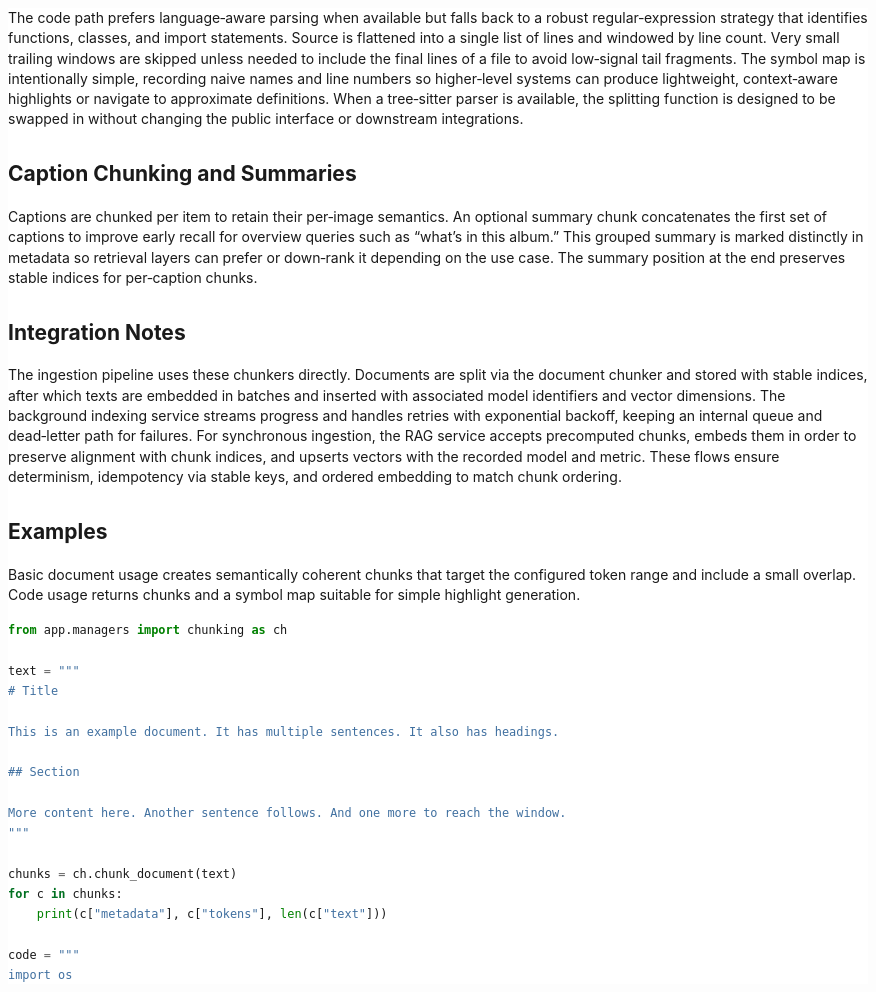 The code path prefers language‑aware parsing when available but
falls back to a robust regular‑expression strategy that identifies functions, classes, and
import statements. Source is flattened into a single list of lines and
windowed by line count. Very small trailing windows are skipped unless needed to include the final lines of a file to
avoid low‑signal tail fragments. The symbol map is intentionally simple, recording naive names and line numbers so
higher‑level systems can produce lightweight, context‑aware highlights or navigate to approximate definitions. When
a tree‑sitter parser is available, the splitting function is designed to be swapped in
without changing the public interface or downstream integrations.

## Caption Chunking and Summaries

Captions are chunked per item to retain their per‑image semantics. An optional summary chunk concatenates the first set
of captions to improve early recall for overview queries such as “what’s in this album.” This grouped summary is marked
distinctly in metadata so retrieval layers can prefer or down‑rank it depending on the use case. The summary position at
the end preserves stable indices for per‑caption chunks.

## Integration Notes

The ingestion pipeline uses these chunkers directly. Documents are split via the document chunker and
stored with stable indices, after which texts are embedded in batches and
inserted with associated model identifiers and vector dimensions. The background indexing service streams progress and
handles retries with exponential backoff, keeping an internal queue and
dead‑letter path for failures. For synchronous ingestion, the RAG service accepts precomputed chunks,
embeds them in order to preserve alignment with chunk indices, and upserts vectors with the recorded model and
metric. These flows ensure determinism, idempotency via stable keys, and ordered embedding to match chunk ordering.

## Examples

Basic document usage creates semantically coherent chunks that target the configured token range and
include a small overlap. Code usage returns chunks and a symbol map suitable for simple highlight generation.

```python
from app.managers import chunking as ch

text = """
# Title

This is an example document. It has multiple sentences. It also has headings.

## Section

More content here. Another sentence follows. And one more to reach the window.
"""

chunks = ch.chunk_document(text)
for c in chunks:
    print(c["metadata"], c["tokens"], len(c["text"]))

code = """
import os

```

# # # # #

## Problem:
Please copy, exactly as written, every line in the listing above from the line with "import statements. Source" up to and including the line with "a tree‑sitter parser".

## Solution to this exercise:
import statements. Source is flattened into a single list of lines and
windowed by line count. Very small trailing windows are skipped unless needed to include the final lines of a file to
avoid low‑signal tail fragments. The symbol map is intentionally simple, recording naive names and line numbers so
higher‑level systems can produce lightweight, context‑aware highlights or navigate to approximate definitions. When
a tree‑sitter parser is available, the splitting function is designed to be swapped in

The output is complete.